Bioprospecting of Arctic marine organisms Employing bioassay-, chemistry-, and metabolomics-guided isolation

Abstract

The marine environment inhabits a large diversity of organisms that produce natural products as a strategy for survival. Many marine natural products are found to display different bioactivities and some of them have reached the market as drugs or dietary supplements. Comprehending the great potential of bioactive marine natural products motivates for the continuing bioprospecting of organisms from the oceans.

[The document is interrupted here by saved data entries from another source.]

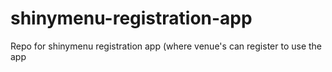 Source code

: # shinymenu-registration-app
Repo for shinymenu registration app (where venue's can register to use the app
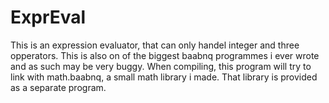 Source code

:# ExprEval
This is an expression evaluator, that can only handel integer and three opperators.
This is also on of the biggest baabnq programmes i ever wrote and as such may be very buggy.
When compiling, this program will try to link with math.baabnq, a small math library i made.
That library is provided as a separate program. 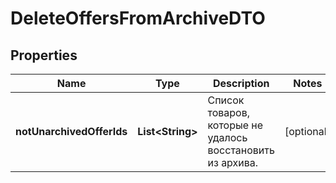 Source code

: 

# DeleteOffersFromArchiveDTO

## Properties

Name | Type | Description | Notes
------------ | ------------- | ------------- | -------------
**notUnarchivedOfferIds** | **List&lt;String&gt;** | Список товаров, которые не удалось восстановить из архива. |  [optional]




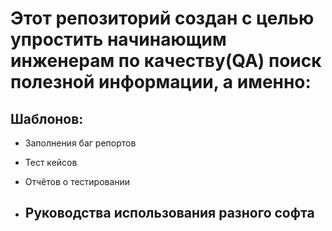 # Этот репозиторий создан с целью упростить начинающим инженерам по качеству(QA) поиск полезной информации, а именно:

## Шаблонов:
* Заполнения баг репортов
* Тест кейсов
* Отчётов о тестировании

* ## Руководства использования разного софта  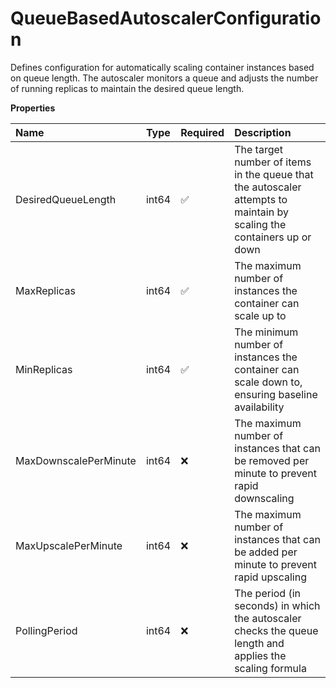 # QueueBasedAutoscalerConfiguration

Defines configuration for automatically scaling container instances based on queue length. The autoscaler monitors a queue and adjusts the number of running replicas to maintain the desired queue length.

**Properties**

| Name                  | Type  | Required | Description                                                                                                           |
| :-------------------- | :---- | :------- | :-------------------------------------------------------------------------------------------------------------------- |
| DesiredQueueLength    | int64 | ✅       | The target number of items in the queue that the autoscaler attempts to maintain by scaling the containers up or down |
| MaxReplicas           | int64 | ✅       | The maximum number of instances the container can scale up to                                                         |
| MinReplicas           | int64 | ✅       | The minimum number of instances the container can scale down to, ensuring baseline availability                       |
| MaxDownscalePerMinute | int64 | ❌       | The maximum number of instances that can be removed per minute to prevent rapid downscaling                           |
| MaxUpscalePerMinute   | int64 | ❌       | The maximum number of instances that can be added per minute to prevent rapid upscaling                               |
| PollingPeriod         | int64 | ❌       | The period (in seconds) in which the autoscaler checks the queue length and applies the scaling formula               |

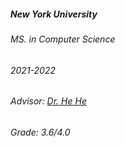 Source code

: ---
---
<h5>New York University</h5>
<div class="space-between">
    <h6>MS. in Computer Science</h6>
    <h6>2021-2022</h6>
</div>
<h6>Advisor: <a href="[https://cs.camden.rutgers.edu/faculty-staff/iman-dehzangi-ph-d/](https://hhexiy.github.io/)" target="_blank"> Dr. He He</a></h6>
<h6>Grade: 3.6/4.0 </h6>

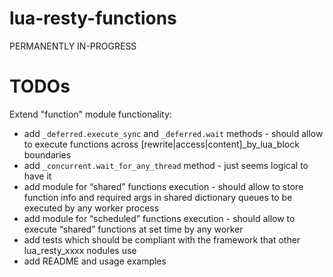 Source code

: # lua-resty-functions

PERMANENTLY IN-PROGRESS

# TODOs

Extend "function" module functionality:

- add `_deferred.execute_sync` and `_deferred.wait` methods - should allow to execute functions across [rewrite|access|content]_by_lua_block boundaries
- add `_concurrent.wait_for_any_thread` method - just seems logical to have it
- add module for “shared” functions execution - should allow to store function info and required args in shared dictionary queues to be executed by any worker process
- add module for “scheduled” functions execution - should allow to execute “shared” functions at set time by any worker
- add tests which should be compliant with the framework that other lua_resty_xxxx nodules use
- add README and usage examples
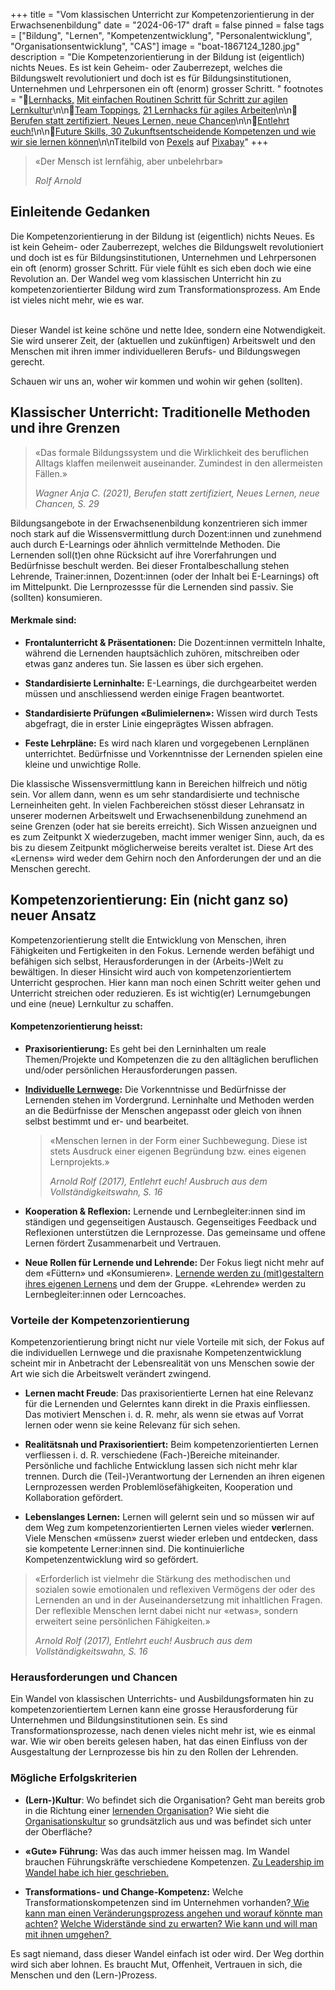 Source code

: +++
title = "Vom klassischen Unterricht zur Kompetenzorientierung in der Erwachsenenbildung"
date = "2024-06-17"
draft = false
pinned = false
tags = ["Bildung", "Lernen", "Kompetenzentwicklung", "Personalentwicklung", "Organisationsentwicklung", "CAS"]
image = "boat-1867124_1280.jpg"
description = "Die Kompetenzorientierung in der Bildung ist (eigentlich) nichts Neues. Es ist kein Geheim- oder Zauberrezept, welches die Bildungswelt revolutioniert und doch ist es für Bildungsinstitutionen, Unternehmen und Lehrpersonen ein oft (enorm) grosser Schritt. "
footnotes = "📕[Lernhacks,](https://www.exlibris.ch/de/buecher-buch/deutschsprachige-buecher/thomas-tillmann/lernhacks/id/9783800664986/) [Mit einfachen Routinen Schritt für Schritt zur agilen Lernkultur](https://www.exlibris.ch/de/buecher-buch/deutschsprachige-buecher/thomas-tillmann/lernhacks/id/9783800664986/)\n\n📕[Team Toppings,](https://www.exlibris.ch/de/buecher-buch/deutschsprachige-buecher/franziska-schleuter/team-toppings/id/9783800671939/) [21 Lernhacks für agiles Arbeiten](https://www.exlibris.ch/de/buecher-buch/deutschsprachige-buecher/franziska-schleuter/team-toppings/id/9783800671939/)\n\n📕[Berufen statt zertifiziert, Neues Lernen, neue Chancen](https://www.exlibris.ch/de/buecher-buch/deutschsprachige-buecher/anja-c-wagner/berufen-statt-zertifiziert/id/9783035518689/)\n\n📕[Entlehrt euch!](https://www.exlibris.ch/de/buecher-buch/deutschsprachige-buecher/rolf-arnold/entlehrt-euch/id/9783035504590/)\n\n📕[Future Skills, 30 Zukunftsentscheidende Kompetenzen und wie wir sie lernen können](https://www.exlibris.ch/de/buecher-buch/deutschsprachige-buecher/69-co-creators/future-skills/id/9783800666355/)\n\nTitelbild von [Pexels](https://pixabay.com/de/users/pexels-2286921/?utm_source=link-attribution&utm_medium=referral&utm_campaign=image&utm_content=1867124) auf [Pixabay](https://pixabay.com/de/?utm_source=link-attribution&utm_medium=referral&utm_campaign=image&utm_content=1867124)"
+++
> «Der Mensch ist lernfähig, aber unbelehrbar» 
>
> *Rolf Arnold*

## Einleitende Gedanken

Die Kompetenzorientierung in der Bildung ist (eigentlich) nichts Neues. Es ist kein Geheim- oder Zauberrezept, welches die Bildungswelt revolutioniert und doch ist es für Bildungsinstitutionen, Unternehmen und Lehrpersonen ein oft (enorm) grosser Schritt. Für viele fühlt es sich eben doch wie eine Revolution an. Der Wandel weg vom klassischen Unterricht hin zu kompetenzorientierter Bildung wird zum Transformationsprozess. Am Ende ist vieles nicht mehr, wie es war. 

\
Dieser Wandel ist keine schöne und nette Idee, sondern eine Notwendigkeit. Sie wird unserer Zeit, der (aktuellen und zukünftigen) Arbeitswelt und den Menschen mit ihren immer individuelleren Berufs- und Bildungswegen gerecht. 

Schauen wir uns an, woher wir kommen und wohin wir gehen (sollten).  

## **Klassischer Unterricht: Traditionelle Methoden und ihre Grenzen**

> «Das formale Bildungssystem und die Wirklichkeit des beruflichen Alltags klaffen meilenweit auseinander. Zumindest in den allermeisten Fällen.» 
>
> *Wagner Anja C. (2021), Berufen statt zertifiziert, Neues Lernen, neue Chancen, S. 29*

Bildungsangebote in der Erwachsenenbildung konzentrieren sich immer noch stark auf die Wissensvermittlung durch Dozent:innen und zunehmend auch durch E-Learnings oder ähnlich vermittelnde Methoden. Die Lernenden soll(t)en ohne Rücksicht auf ihre Vorerfahrungen und Bedürfnisse beschult werden. Bei dieser Frontalbeschallung stehen Lehrende, Trainer:innen, Dozent:innen (oder der Inhalt bei E-Learnings) oft im Mittelpunkt. Die Lernprozessse für die Lernenden sind passiv. Sie (sollten) konsumieren. 

#### **Merkmale sind:** 

* **Frontalunterricht & Präsentationen:** Die Dozent:innen vermitteln Inhalte, während die Lernenden hauptsächlich zuhören, mitschreiben oder etwas ganz anderes tun. Sie lassen es über sich ergehen.

* **Standardisierte Lerninhalte:** E-Learnings, die durchgearbeitet werden müssen und anschliessend werden einige Fragen beantwortet. 

* **Standardisierte Prüfungen «Bulimielernen»:** Wissen wird durch Tests abgefragt, die in erster Linie eingeprägtes Wissen abfragen. 

* **Feste Lehrpläne:** Es wird nach klaren und vorgegebenen Lernplänen unterrichtet. Bedürfnisse und Vorkenntnisse der Lernenden spielen eine kleine und unwichtige Rolle. 

Die klassische Wissensvermittlung kann in Bereichen hilfreich und nötig sein. Vor allem dann, wenn es um sehr standardisierte und technische Lerneinheiten geht. In vielen Fachbereichen stösst dieser Lehransatz in unserer modernen Arbeitswelt und Erwachsenenbildung zunehmend an seine Grenzen (oder hat sie bereits erreicht). Sich Wissen anzueignen und es zum Zeitpunkt X wiederzugeben, macht immer weniger Sinn,  auch, da es bis zu diesem Zeitpunkt möglicherweise bereits veraltet ist. Diese Art des «Lernens» wird weder dem Gehirn noch den Anforderungen der und an die Menschen gerecht. 

## **Kompetenzorientierung: Ein (nicht ganz so) neuer Ansatz**

Kompetenzorientierung stellt die Entwicklung von Menschen, ihren Fähigkeiten und Fertigkeiten in den Fokus. Lernende werden befähigt und befähigen sich selbst, Herausforderungen in der (Arbeits-)Welt zu bewältigen. In dieser Hinsicht wird auch von kompetenzorientiertem Unterricht gesprochen. Hier kann man noch einen Schritt weiter gehen und Unterricht streichen oder reduzieren. Es ist wichtig(er) Lernumgebungen und eine (neue) Lernkultur zu schaffen.

#### Kompetenzorientierung heisst:

* **Praxisorientierung:** Es geht bei den Lerninhalten um reale Themen/Projekte und Kompetenzen die zu den alltäglichen beruflichen und/oder persönlichen Herausforderungen passen.

* **[Individuelle Lernwege](https://www.bensblog.ch/selbstbestimmtes-lernen-im-unternehmen/):** Die Vorkenntnisse und Bedürfnisse der Lernenden stehen im Vordergrund. Lerninhalte und Methoden werden an die Bedürfnisse der Menschen angepasst oder gleich von ihnen selbst bestimmt und er- und bearbeitet. 

  > «Menschen lernen in der Form einer Suchbewegung. Diese ist stets Ausdruck einer eigenen Begründung bzw. eines eigenen Lernprojekts.» 
  >
  > *Arnold Rolf (2017), Entlehrt euch! Ausbruch aus dem Vollständigkeitswahn, S. 16*

* **Kooperation & Reflexion:** Lernende und Lernbegleiter:innen sind im ständigen und gegenseitigen Austausch. Gegenseitiges Feedback und Reflexionen unterstützen die Lernprozesse. Das gemeinsame und offene Lernen fördert Zusammenarbeit und Vertrauen. 

* **Neue Rollen für Lernende und Lehrende:** Der Fokus liegt nicht mehr auf dem «Füttern» und «Konsumieren». [Lernende werden zu (mit)gestaltern ihres eigenen Lernens](https://www.bensblog.ch/selbstorganisiertes-lernen/) und dem der Gruppe. «Lehrende» werden zu Lernbegleiter:innen oder Lerncoaches. 

### **Vorteile der Kompetenzorientierung** 

Kompetenzorientierung bringt nicht nur viele Vorteile mit sich, der Fokus auf die individuellen Lernwege und die praxisnahe Kompetenzentwicklung scheint mir in Anbetracht der Lebensrealität von uns Menschen sowie der Art wie sich die Arbeitswelt verändert zwingend.  

* **Lernen macht Freude**: Das praxisorientierte Lernen hat eine Relevanz für die Lernenden und Gelerntes kann direkt in die Praxis einfliessen. Das motiviert Menschen i. d. R. mehr, als wenn sie etwas auf Vorrat lernen oder wenn sie keine Relevanz für sich sehen.

* **Realitätsnah und Praxisorientiert:** Beim kompetenzorientierten Lernen verfliessen i. d. R. verschiedene (Fach-)Bereiche miteinander. Persönliche und fachliche Entwicklung lassen sich nicht mehr klar trennen. Durch die (Teil-)Verantwortung der Lernenden an ihren eigenen Lernprozessen werden Problemlösefähigkeiten, Kooperation und Kollaboration gefördert. 

* **Lebenslanges Lernen:** Lernen will gelernt sein und so müssen wir auf dem Weg zum kompetenzorientierten Lernen vieles wieder **ver**lernen. Viele Menschen «müssen» zuerst wieder erleben und entdecken, dass sie kompetente Lerner:innen sind. Die kontinuierliche Kompetenzentwicklung wird so gefördert. 

> «Erforderlich ist vielmehr die Stärkung des methodischen und sozialen sowie emotionalen und reflexiven Vermögens der oder des Lernenden an und in der Auseinandersetzung mit inhaltlichen Fragen. Der reflexible Menschen lernt dabei nicht nur «etwas», sondern erweitert seine persönlichen Fähigkeiten.» 
>
> *Arnold Rolf (2017), Entlehrt euch! Ausbruch aus dem Vollständigkeitswahn, S. 16*

### **Herausforderungen und Chancen** 

Ein Wandel von klassischen Unterrichts- und Ausbildungsformaten hin zu kompetenzorientiertem Lernen kann eine grosse Herausforderung für Unternehmen und Bildungsinstitutionen sein. Es sind Transformationsprozesse, nach denen vieles nicht mehr ist, wie es einmal war. Wie wir oben bereits gelesen haben, hat das einen Einfluss von der Ausgestaltung der Lernprozesse bis hin zu den Rollen der Lehrenden. 

### Mögliche Erfolgskriterien

* **(Lern-)Kultur**: Wo befindet sich die Organisation? Geht man bereits grob in die Richtung einer [lernenden Organisation](https://www.bensblog.ch/lernende-organisation/)? Wie sieht die [Organisationskultur](https://www.bensblog.ch/organisationskultur/) so grundsätzlich aus und was befindet sich unter der Oberfläche?

* **«Gute» Führung:** Was das auch immer heissen mag. Im Wandel brauchen Führungskräfte verschiedene Kompetenzen. [Zu Leadership im Wandel habe ich hier geschrieben.](https://www.bensblog.ch/leadership-navigieren-im-wandel/)

* **Transformations- und Change-Kompetenz:** Welche Transformationskompetenzen sind im Unternehmen vorhanden?[ Wie kann man einen Veränderungsprozess angehen und worauf könnte man achten?](https://www.bensblog.ch/change-management/) [Welche Widerstände sind zu erwarten? Wie kann und will man mit ihnen umgehen? ](https://www.bensblog.ch/umgang-mit-widerstand/)

Es sagt niemand, dass dieser Wandel einfach ist oder wird. Der Weg dorthin wird sich aber lohnen. Es braucht Mut, Offenheit, Vertrauen in sich, die Menschen und den (Lern-)Prozess. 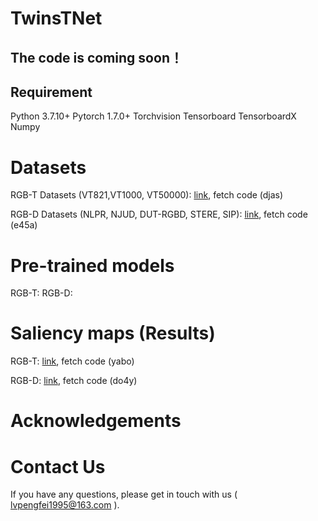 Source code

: # TwinsTNet
## The code is coming soon！

## Requirement
Python 3.7.10+
Pytorch 1.7.0+
Torchvision
Tensorboard
TensorboardX
Numpy

# Datasets
RGB-T Datasets (VT821,VT1000, VT50000): [link](https://pan.baidu.com/s/1Vv6mYz4RL2VnwWwZWKLHyA), fetch code (djas)

RGB-D Datasets (NLPR, NJUD, DUT-RGBD, STERE, SIP): [link](https://pan.baidu.com/s/1rXa_cgnLSMxs9STRpEu7ew), fetch code (e45a)

# Pre-trained models
RGB-T:
RGB-D:

# Saliency maps (Results)
RGB-T: [link](https://pan.baidu.com/s/1KCXc7pqu_Pf0fmhWJm4eqQ), fetch code (yabo)

RGB-D: [link](https://pan.baidu.com/s/1GrN4mQFqOQLMwyLx3QlEWA), fetch code (do4y)

# Acknowledgements

# Contact Us
If you have any questions, please get in touch with us ( lvpengfei1995@163.com ).
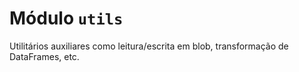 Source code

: # Módulo `utils`

Utilitários auxiliares como leitura/escrita em blob, transformação de DataFrames, etc. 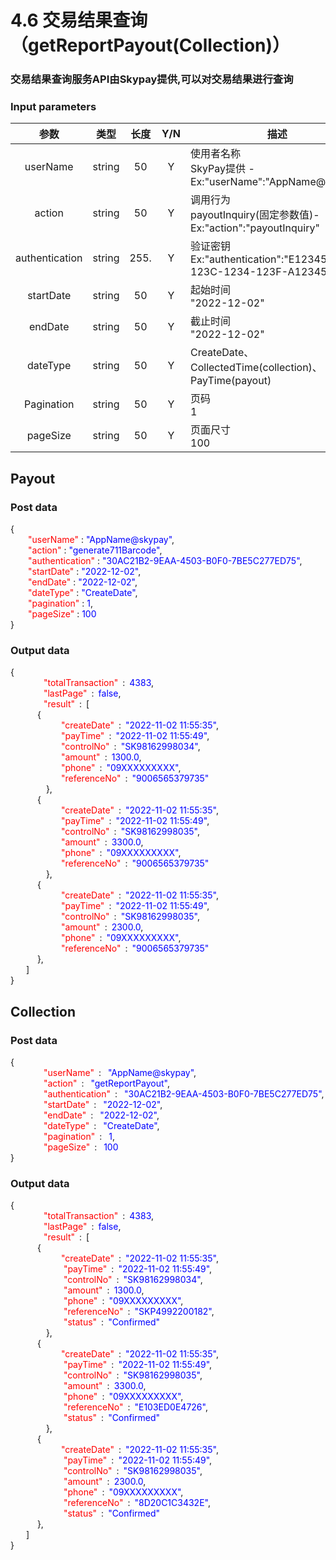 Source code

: # 4.6 交易结果查询（getReportPayout(Collection)）

### 交易结果查询服务API由Skypay提供,可以对交易结果进行查询

### Input parameters
| 参数                        |    类型     | 长度  |Y/N  |描述|
| :-------------------------: | :-----------: |:-----:|:--:|--------------------------------|   
|userName|string|50|Y|使用者名称<br>  SkyPay提供 - Ex:"userName":"AppName@skypay"|
|action|string|50|Y| 调用行为<br>payoutInquiry(固定参数值)- Ex:"action":"payoutInquiry"|
|authentication|string |255.|Y|验证密钥<br>Ex:"authentication":"E1234567-123C-1234-123F-A12345670"|
|startDate|string|50| Y|起始时间<br> "2022-12-02"|
|endDate |string|50|Y|截止时间 <br>"2022-12-02"|
|dateType|string|50|Y|CreateDate、CollectedTime(collection)、PayTime(payout)|
|Pagination |string|50|Y|页码 <br> 1|
|pageSize |string|50|Y|页面尺寸 <br> 100|

## Payout
### Post data

{<br>
    <font color=red>&ensp;&ensp;&ensp;&ensp;"userName"</font> : <font color=blue>"AppName@skypay"</font>,<br>
    <font color=red>&ensp;&ensp;&ensp;&ensp;"action"</font> : <font color=blue>"generate711Barcode"</font>,<br>
    <font color=red>&ensp;&ensp;&ensp;&ensp;"authentication"</font> : <font color=blue>"30AC21B2-9EAA-4503-B0F0-7BE5C277ED75"</font>,<br>
    <font color=red>&ensp;&ensp;&ensp;&ensp;"startDate"</font> : <font color=blue>"2022-12-02"</font>,<br>
    <font color=red>&ensp;&ensp;&ensp;&ensp;"endDate"</font> : <font color=blue>"2022-12-02"</font>,<br>
    <font color=red>&ensp;&ensp;&ensp;&ensp;"dateType"</font> : <font color=blue>"CreateDate"</font>,<br>
    <font color=red>&ensp;&ensp;&ensp;&ensp;"pagination"</font> : <font color=blue>1</font>,<br>
    <font color=red>&ensp;&ensp;&ensp;&ensp;"pageSize"</font> : <font color=blue>100</font><br>
}


### Output data

{<br>
    <font color=red>&ensp;&ensp;&ensp;&ensp;"totalTransaction"</font> : <font color=blue>4383</font>,<br>
    <font color=red>&ensp;&ensp;&ensp;&ensp;"lastPage"</font> : <font color=blue>false</font>,<br>
    <font color=red>&ensp;&ensp;&ensp;&ensp;"result"</font> : [<br>
       { <br>
          <font color=red>&ensp;&ensp;"createDate"</font> : <font color=blue>"2022-11-02 11:55:35"</font>,<br>
          <font color=red>&ensp;&ensp;"payTime"</font> : <font color=blue>"2022-11-02 11:55:49"</font>,<br>
          <font color=red>&ensp;&ensp;"controlNo"</font> : <font color=blue>"SK98162998034"</font>,<br>
          <font color=red>&ensp;&ensp;"amount"</font> : <font color=blue>1300.0</font>,<br>
          <font color=red>&ensp;&ensp;"phone"</font> : <font color=blue>"09XXXXXXXXX"</font>,<br>
          <font color=red>&ensp;&ensp;"referenceNo"</font> : <font color=blue>"9006565379735"</font><br>
         },<br>
       { <br>
          <font color=red>&ensp;&ensp;"createDate"</font> : <font color=blue>"2022-11-02 11:55:35"</font>,<br>
          <font color=red>&ensp;&ensp;"payTime"</font> : <font color=blue>"2022-11-02 11:55:49"</font>,<br>
          <font color=red>&ensp;&ensp;"controlNo"</font> : <font color=blue>"SK98162998035"</font>,<br>
          <font color=red>&ensp;&ensp;"amount"</font> : <font color=blue>3300.0</font>,<br>
          <font color=red>&ensp;&ensp;"phone"</font> : <font color=blue>"09XXXXXXXXX"</font>,<br>
          <font color=red>&ensp;&ensp;"referenceNo"</font> : <font color=blue>"9006565379735"</font><br>
         },<br>
       { <br>
          <font color=red>&ensp;&ensp;"createDate"</font> : <font color=blue>"2022-11-02 11:55:35"</font>,<br>
          <font color=red>&ensp;&ensp;"payTime"</font> : <font color=blue>"2022-11-02 11:55:49"</font>,<br>
          <font color=red>&ensp;&ensp;"controlNo"</font> : <font color=blue>"SK98162998035"</font>,<br>
          <font color=red>&ensp;&ensp;"amount"</font> : <font color=blue>2300.0</font>,<br>
          <font color=red>&ensp;&ensp;"phone"</font> : <font color=blue>"09XXXXXXXXX"</font>,<br>
          <font color=red>&ensp;&ensp;"referenceNo"</font> : <font color=blue>"9006565379735"</font><br>
       },<br>
    ]<br>
}


## Collection
### Post data

{<br>
    <font color=red>&ensp;&ensp;&ensp;&ensp;"userName"</font> :  <font color=blue>"AppName@skypay"</font>,<br>
    <font color=red>&ensp;&ensp;&ensp;&ensp;"action"</font> :  <font color=blue>"getReportPayout"</font>,<br>
    <font color=red>&ensp;&ensp;&ensp;&ensp;"authentication"</font> :  <font color=blue>"30AC21B2-9EAA-4503-B0F0-7BE5C277ED75"</font>,<br>
    <font color=red>&ensp;&ensp;&ensp;&ensp;"startDate"</font> :  <font color=blue>"2022-12-02"</font>,<br>
    <font color=red>&ensp;&ensp;&ensp;&ensp;"endDate"</font> :  <font color=blue>"2022-12-02"</font>,<br>
    <font color=red>&ensp;&ensp;&ensp;&ensp;"dateType"</font> :  <font color=blue>"CreateDate"</font>,<br>
    <font color=red>&ensp;&ensp;&ensp;&ensp;"pagination"</font> :  <font color=blue>1</font>,<br>
    <font color=red>&ensp;&ensp;&ensp;&ensp;"pageSize"</font> :  <font color=blue>100</font><br>
}


### Output data
{<br>
    <font color=red>&ensp;&ensp;&ensp;&ensp;"totalTransaction"</font> : <font color=blue>4383</font>,<br>
    <font color=red>&ensp;&ensp;&ensp;&ensp;"lastPage"</font> : <font color=blue>false</font>,<br>
    <font color=red>&ensp;&ensp;&ensp;&ensp;"result"</font> : [<br>
       { <br>
          <font color=red>&ensp;&ensp;"createDate"</font> : <font color=blue>"2022-11-02 11:55:35"</font>,<br>
           <font color=red>&ensp;&ensp;"payTime"</font> : <font color=blue>"2022-11-02 11:55:49"</font>,<br>
           <font color=red>&ensp;&ensp;"controlNo"</font> : <font color=blue>"SK98162998034"</font>,<br>
           <font color=red>&ensp;&ensp;"amount"</font> : <font color=blue>1300.0</font>,<br>
           <font color=red>&ensp;&ensp;"phone"</font> : <font color=blue>"09XXXXXXXXX"</font>,<br>
           <font color=red>&ensp;&ensp;"referenceNo"</font> : <font color=blue>"SKP4992200182"</font>,<br>
           <font color=red>&ensp;&ensp;"status"</font> : <font color=blue>"Confirmed"</font><br>
         },<br>
       { <br>
          <font color=red>&ensp;&ensp;"createDate"</font> : <font color=blue>"2022-11-02 11:55:35"</font>,<br>
           <font color=red>&ensp;&ensp;"payTime"</font> : <font color=blue>"2022-11-02 11:55:49"</font>,<br>
           <font color=red>&ensp;&ensp;"controlNo"</font> : <font color=blue>"SK98162998035"</font>,<br>
           <font color=red>&ensp;&ensp;"amount"</font> : <font color=blue>3300.0</font>,<br>
           <font color=red>&ensp;&ensp;"phone"</font> : <font color=blue>"09XXXXXXXXX"</font>,<br>
           <font color=red>&ensp;&ensp;"referenceNo"</font> : <font color=blue>"E103ED0E4726"</font>,<br>
           <font color=red>&ensp;&ensp;"status"</font> : <font color=blue>"Confirmed"</font><br>
         },<br>
       { <br>
          <font color=red>&ensp;&ensp;"createDate"</font> : <font color=blue>"2022-11-02 11:55:35"</font>,<br>
           <font color=red>&ensp;&ensp;"payTime"</font> : <font color=blue>"2022-11-02 11:55:49"</font>,<br>
           <font color=red>&ensp;&ensp;"controlNo"</font> : <font color=blue>"SK98162998035"</font>,<br>
           <font color=red>&ensp;&ensp;"amount"</font> : <font color=blue>2300.0</font>,<br>
           <font color=red>&ensp;&ensp;"phone"</font> : <font color=blue>"09XXXXXXXXX"</font>,<br>
           <font color=red>&ensp;&ensp;"referenceNo"</font> : <font color=blue>"8D20C1C3432E"</font>,<br>
           <font color=red>&ensp;&ensp;"status"</font> : <font color=blue>"Confirmed"</font><br>
       },<br>
    ]<br>
}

In this thesis the aim was to isolate bioactive marine natural products. Three different approaches were studied, namely bioassay-, chemistry- and metabolomics-guided isolation. The bioassay-guided isolation approach yielded an antioxidative bromophenol isolated from the alga Vertebrata lanosa, which was active in both biochemical and cellular assays. It was more potent than the known antioxidants luteolin and quercetin in both cellular assays and of quercetin in one of the assays.

Barettin was attributed an additional bioactivity as it, together with the structurally similar 8,9-dihydrobarettin, inhibited electric eel acetylcholine esterase (AChE). Inhibition by both barettins was in the range of the reported AChE inhibitors pulmonarin A and B and of the drug galanthamine. Two brominated indoles were isolated, using chemistry-guided isolation, from Geodia barretti based on their structural similarities with barettin and 8,9-dihydrobarettin. The brominated indoles were used as inspiration for synthesising a library of 22 structurally similar compounds. Synthetic compounds having a combination of a bromine substituent in a specific structural position and a positively charged amine were the most potent. However, the brominated indole was found not to be sufficient for AChE inhibition.

Metabolomics-guided isolation was used to study the differences in natural products produced by the closely related sponges G. barretti and G. macandrewii. Employing this bioprospecting approach a novel compound unique for G. macandrewii was identified and it was suggested that metabolomics could be a valuable supplement to other bioprospecting approaches like the bioassay-guided isolation.